[Records provided Boundary: Start]

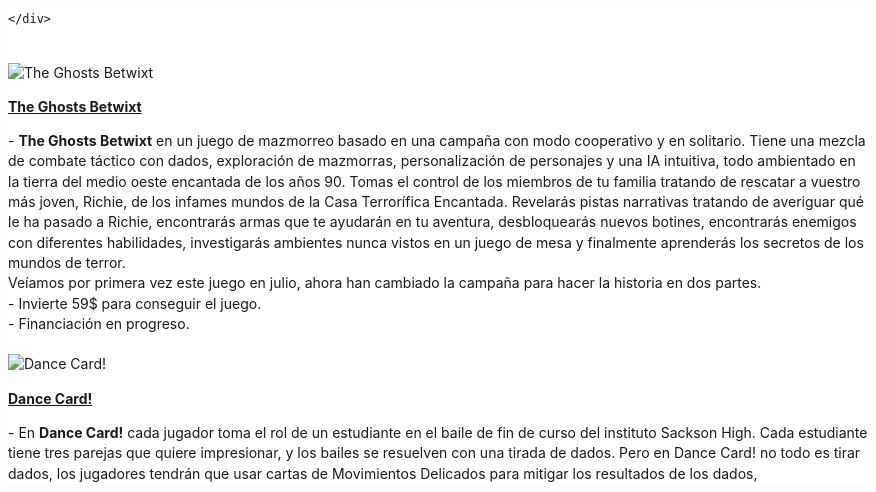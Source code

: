     </div>
</div>
<br>

<div class="row">
    <div class="col-md-3">
        <img width="200" height="200"
            src="https://ksr-ugc.imgix.net/assets/026/374/933/4d490dbc04299742a29038131ed47b25_original.png?ixlib=rb-2.1.0&w=680&fit=max&v=1567704009&auto=format&gif-q=50&lossless=true&s=03ea8f0b06f935dc83dadbd5eb1f1396"
            class="img-thumbnail" alt="The Ghosts Betwixt">
    </div>
    <div class="col-md-9">
        <p>
            <a target="_blank" 
                href="https://www.kickstarter.com/projects/innocent-traveler/the-ghosts-betwixt-0?ref=mazmorreoensolitario">
            <strong>The Ghosts Betwixt</strong>
            </a>
        </p>
            - <strong>The Ghosts Betwixt</strong> en un juego de mazmorreo basado en una campaña
    con modo cooperativo y en solitario. Tiene una mezcla de combate táctico
    con dados, exploración de mazmorras, personalización de personajes y una IA
    intuitiva, todo ambientado en la tierra del medio oeste encantada de los
    años 90. Tomas el control de los miembros de tu familia tratando de
    rescatar a vuestro más joven, Richie, de los infames mundos de la Casa
    Terrorífica Encantada. Revelarás pistas narrativas tratando de averiguar
    qué le ha pasado a Richie, encontrarás armas que te ayudarán en tu
    aventura, desbloquearás nuevos botines, encontrarás enemigos con diferentes
    habilidades, investigarás ambientes nunca vistos en un juego de mesa y
    finalmente aprenderás los secretos de los mundos de terror.
    <br>
    Veíamos por primera vez este juego <a
    hreref="{{site.baseurl}}2019/07/21/crowdfunding-0715-07">en julio</a>,
    ahora han cambiado la campaña para hacer la historia en dos partes. 
           <br>
           - Invierte 59$ para conseguir el juego.
           <br>
           - Financiación en progreso.
    </div>
</div>
<br>

<div class="row">
    <div class="col-md-3">
        <img width="200" height="200"
            src="https://ksr-ugc.imgix.net/assets/026/620/065/92f201bec176477725b5493a75e8f1e6_original.jpg?ixlib=rb-2.1.0&w=680&fit=max&v=1569515073&auto=format&gif-q=50&q=92&s=df6fae84941844a3d2dd0fde7f30bbb2"
            class="img-thumbnail" alt="Dance Card!">
    </div>
    <div class="col-md-9">
        <p>
            <a target="_blank" 
                href="https://www.kickstarter.com/projects/cardboardconsole/dance-card-0?ref=mazmorreoensolitario">
            <strong>Dance Card!</strong>
            </a>
        </p>
            - En <strong>Dance Card!</strong> cada jugador toma el rol de un
            estudiante en el baile de fin de curso del instituto Sackson
            High. Cada estudiante tiene tres parejas que quiere impresionar, y
            los bailes se resuelven con una tirada de dados. Pero en Dance
            Card! no todo es tirar dados, los jugadores tendrán que usar cartas
            de Movimientos Delicados para mitigar los resultados de los dados,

[Records provided Boundary: End]

All lines from the one with "estudiante en el" through the end of the records need to be copied exactly, and no other lines.

            estudiante en el baile de fin de curso del instituto Sackson
            High. Cada estudiante tiene tres parejas que quiere impresionar, y
            los bailes se resuelven con una tirada de dados. Pero en Dance
            Card! no todo es tirar dados, los jugadores tendrán que usar cartas
            de Movimientos Delicados para mitigar los resultados de los dados,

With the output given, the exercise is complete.